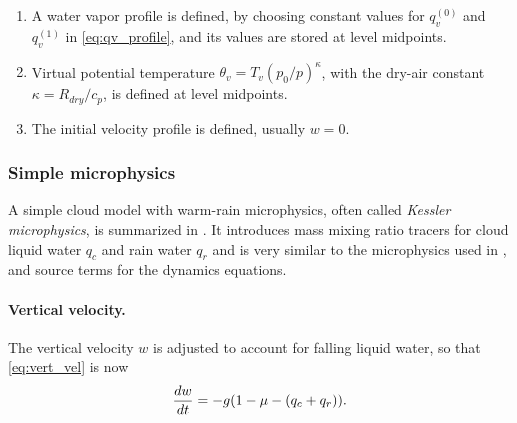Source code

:\begin{enumerate}
  \item A water vapor profile is defined, by choosing constant values for $q_v^{(0)}$ and $q_v^{(1)}$ in \eqref{eq:qv_profile}, and its values are stored at level midpoints.
  \item Virtual potential temperature $\theta_v = T_v(p_0/p)^{\kappa}$, with the dry-air constant $\kappa = R_{dry}/c_p$, is defined at level midpoints.
  \item The initial velocity profile is defined, usually $w=0$.  
\end{enumerate}


\subsubsection{Simple microphysics}

A simple cloud model with warm-rain microphysics, often called \emph{Kessler microphysics}, is summarized in \cite[ch.~15]{RogersYau}.
It introduces mass mixing ratio tracers for cloud liquid water $q_c$ and rain water $q_r$ and is very similar to the microphysics used in \cite{SoongOgura1973,KlempWilhelmson1978}, and source terms for the dynamics equations.

\paragraph{Vertical velocity.} The vertical velocity $w$ is adjusted to account for falling liquid water, so that \eqref{eq:vert_vel} is now
\begin{equation*}
  \frac{ d w}{d t} = -g(1-\mu -(q_c+q_r)).  
\end{equation*}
....
AIM OF THE TASK —
Send back the data above word for word, with the pictures left out.

RESPONSE —
Source code

:\begin{enumerate}
  \item A water vapor profile is defined, by choosing constant values for $q_v^{(0)}$ and $q_v^{(1)}$ in \eqref{eq:qv_profile}, and its values are stored at level midpoints.
  \item Virtual potential temperature $\theta_v = T_v(p_0/p)^{\kappa}$, with the dry-air constant $\kappa = R_{dry}/c_p$, is defined at level midpoints.
  \item The initial velocity profile is defined, usually $w=0$.  
\end{enumerate}


\subsubsection{Simple microphysics}

A simple cloud model with warm-rain microphysics, often called \emph{Kessler microphysics}, is summarized in \cite[ch.~15]{RogersYau}.
It introduces mass mixing ratio tracers for cloud liquid water $q_c$ and rain water $q_r$ and is very similar to the microphysics used in \cite{SoongOgura1973,KlempWilhelmson1978}, and source terms for the dynamics equations.

\paragraph{Vertical velocity.} The vertical velocity $w$ is adjusted to account for falling liquid water, so that \eqref{eq:vert_vel} is now
\begin{equation*}
  \frac{ d w}{d t} = -g(1-\mu -(q_c+q_r)).  
\end{equation*}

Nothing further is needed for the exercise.